South-Central Section - 51st Annual Meeting - 2017

Paper No. 27-1
Presentation Time: 1:35 PM

GLOBAL, REGIONAL AND LOCAL CONTROLS ON ORGANIC MATTER PRODUCTION AND PRESERVATION: EVIDENCE FROM THE EAGLE FORD, MAVERICK BASIN, TX, USA


ELDRETT, James, Shell International Exploration and Production, Kesslerpark 1, Rijswijk, 2288 GS, Netherlands, BERGMAN, Steve, Shell International Exploration and Production (Houston), Houston, TX and MINISINI, Daniel, Shell Exploration R&D, 3333 Highway 6 South, Houston, TX 77082, james.eldrett@shell.com

The Eagle Ford Group (Gr.) is a prolific source rock and active shale gas and liquid rich unconventional play encompassing the Cenomanian-Turonian Oceanic Anoxic Event 2 (OAE-2). However, increasing evidence indicates a decoupling in the precise timing of the OAE-2 and the deposition of the most organic-rich sediment, reflecting that deposition of organic-rich sediment was modulated and ultimately dependent on local and regional processes (basin restriction, water stratification, bottom currents, sediment input) although favoured by global phenomena (atmospheric CO2; large igneous provinces (LIPs), sea level change, orbital forcing etc..). Shell has been conducting research on road cuts along US Highway 90, and natural outcrops in the vicinity of Del Rio and Austin, Texas that provide excellent exposures of the Buda, Eagle Ford (locally known as Boquillas Fm) and the Austin Chalk Formations.
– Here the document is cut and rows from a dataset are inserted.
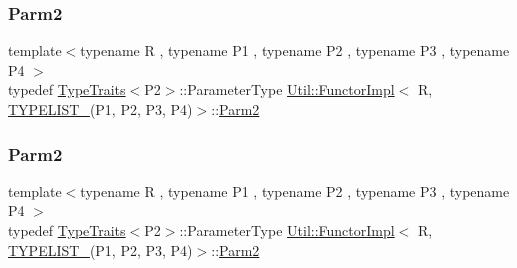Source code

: \subsubsection{\texorpdfstring{Parm2}{Parm2}\hspace{0.1cm}{\footnotesize\ttfamily [1/2]}}
{\footnotesize\ttfamily template$<$typename R , typename P1 , typename P2 , typename P3 , typename P4 $>$ \\
typedef \mbox{\hyperlink{classUtil_1_1TypeTraits}{Type\+Traits}}$<$P2$>$\+::Parameter\+Type \mbox{\hyperlink{classUtil_1_1FunctorImpl}{Util\+::\+Functor\+Impl}}$<$ R, \mbox{\hyperlink{install_2include_2adat_2typelist_8h_a7a156c571ab21a16b0495e1c882a07fa}{T\+Y\+P\+E\+L\+I\+S\+T\+\_}}(P1, P2, P3, P4)$>$\+::\mbox{\hyperlink{structUtil_1_1Private_1_1FunctorImplBase_a554085cd798ef14838a59b528f0feb2e}{Parm2}}}

\mbox{\label{classUtil_1_1FunctorImpl_3_01R_00_01TYPELIST__4_07P1_00_01P2_00_01P3_00_01P4_08_4_aaf289567dfbd9f3379db79d06f02f4a7}} 
\subsubsection{\texorpdfstring{Parm2}{Parm2}\hspace{0.1cm}{\footnotesize\ttfamily [2/2]}}
{\footnotesize\ttfamily template$<$typename R , typename P1 , typename P2 , typename P3 , typename P4 $>$ \\
typedef \mbox{\hyperlink{classUtil_1_1TypeTraits}{Type\+Traits}}$<$P2$>$\+::Parameter\+Type \mbox{\hyperlink{classUtil_1_1FunctorImpl}{Util\+::\+Functor\+Impl}}$<$ R, \mbox{\hyperlink{install_2include_2adat_2typelist_8h_a7a156c571ab21a16b0495e1c882a07fa}{T\+Y\+P\+E\+L\+I\+S\+T\+\_}}(P1, P2, P3, P4)$>$\+::\mbox{\hyperlink{structUtil_1_1Private_1_1FunctorImplBase_a554085cd798ef14838a59b528f0feb2e}{Parm2}}}

\mbox{\label{classUtil_1_1FunctorImpl_3_01R_00_01TYPELIST__4_07P1_00_01P2_00_01P3_00_01P4_08_4_a50b605c92c54da7770a000867a97287a}} 
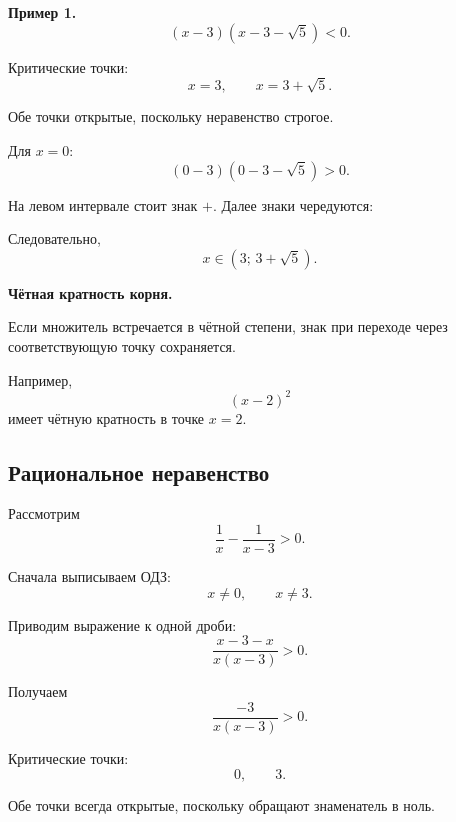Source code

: \documentclass[a4paper,12pt]{article}
\newcommand{\key}[1]{%
  \textbf{\color{darkaccent}#1}%
}
\begin{document}
\textbf{Пример 1.}
\[
(x-3)(x-3-\sqrt5)<0.
\]

Критические точки:
\[
x=3,
\qquad
x=3+\sqrt5.
\]

Обе точки открытые, поскольку неравенство строгое.

Для \(x=0\):
\[
(0-3)(0-3-\sqrt5)>0.
\]

На левом интервале стоит знак \(+\).
Далее знаки чередуются:

\begin{center}
\end{center}

Следовательно,
\[
\boxed{x\in(3;\,3+\sqrt5)}.
\]

\key{Чётная кратность корня.}
Если множитель встречается в чётной степени, знак при переходе через
соответствующую точку сохраняется.

Например,
\[
(x-2)^2
\]
имеет чётную кратность в точке \(x=2\).

\subsection*{Рациональное неравенство}

Рассмотрим
\[
\frac1x-\frac1{x-3}>0.
\]

Сначала выписываем ОДЗ:
\[
x\ne0,
\qquad
x\ne3.
\]

Приводим выражение к одной дроби:
\[
\frac{x-3-x}{x(x-3)}>0.
\]

Получаем
\[
\frac{-3}{x(x-3)}>0.
\]

Критические точки:
\[
0,\qquad3.
\]

Обе точки всегда открытые, поскольку обращают знаменатель в ноль.
\end{document}
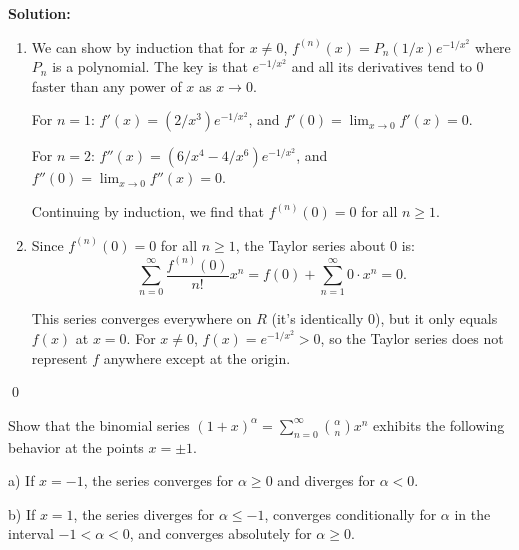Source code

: \noindent\textbf{Solution:}
\begin{enumerate}[label=(\alph*)]
\item We can show by induction that for \( x \neq 0 \), \( f^{(n)}(x) = P_n(1/x)e^{-1/x^2} \) where \( P_n \) is a polynomial. The key is that \( e^{-1/x^2} \) and all its derivatives tend to 0 faster than any power of \( x \) as \( x \to 0 \).

For \( n = 1 \): \( f'(x) = (2/x^3)e^{-1/x^2} \), and \( f'(0) = \lim_{x \to 0} f'(x) = 0 \).

For \( n = 2 \): \( f''(x) = (6/x^4 - 4/x^6)e^{-1/x^2} \), and \( f''(0) = \lim_{x \to 0} f''(x) = 0 \).

Continuing by induction, we find that \( f^{(n)}(0) = 0 \) for all \( n \geq 1 \).

\item Since \( f^{(n)}(0) = 0 \) for all \( n \geq 1 \), the Taylor series about 0 is:
\[\sum_{n=0}^{\infty} \frac{f^{(n)}(0)}{n!}x^n = f(0) + \sum_{n=1}^{\infty} 0 \cdot x^n = 0.\]

This series converges everywhere on \( R \) (it's identically 0), but it only equals \( f(x) \) at \( x = 0 \). For \( x \neq 0 \), \( f(x) = e^{-1/x^2} > 0 \), so the Taylor series does not represent \( f \) anywhere except at the origin.
\end{enumerate}\qed


\begin{problembox}
Show that the binomial series \( (1 + x)^\alpha = \sum_{n=0}^\infty \binom{\alpha}{n} x^n \) exhibits the following behavior at the points \( x = \pm 1 \).

a) If \( x = -1 \), the series converges for \( \alpha \geq 0 \) and diverges for \( \alpha < 0 \).

b) If \( x = 1 \), the series diverges for \( \alpha \leq -1 \), converges conditionally for \( \alpha \) in the interval \(-1 < \alpha < 0 \), and converges absolutely for \( \alpha \geq 0 \).
\end{problembox}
In addition, Shell has drilled two cores, Shell IONA-1 and Shell INNES-1, behind these outcrops, recovering continuous core the entire stratigraphy of Eagle Ford and part of the encasing formations (Austin Chalk and Buda Limestone). This contribution provides an overview of the multi-disciplinary research conducted on these cores and the developed models into the main global, regional and local driving mechanisms of facies change within a robust chrono-stratigraphic framework. Furthermore, we present the Eagle Ford Gr. into a supra-regional context by comparing with correlative materials from the central KWIS (Portland-1 core, Colorado) and to the south in the Tropical Atlantic (ODP Leg 207, Demerara Rise) and Southern Ocean (ODP Leg 183, Kerguelen Plateau). This supra-regional understanding provides insights into oceanographic changes and the role of LIPs on the deposition of the Eagle Ford Gr.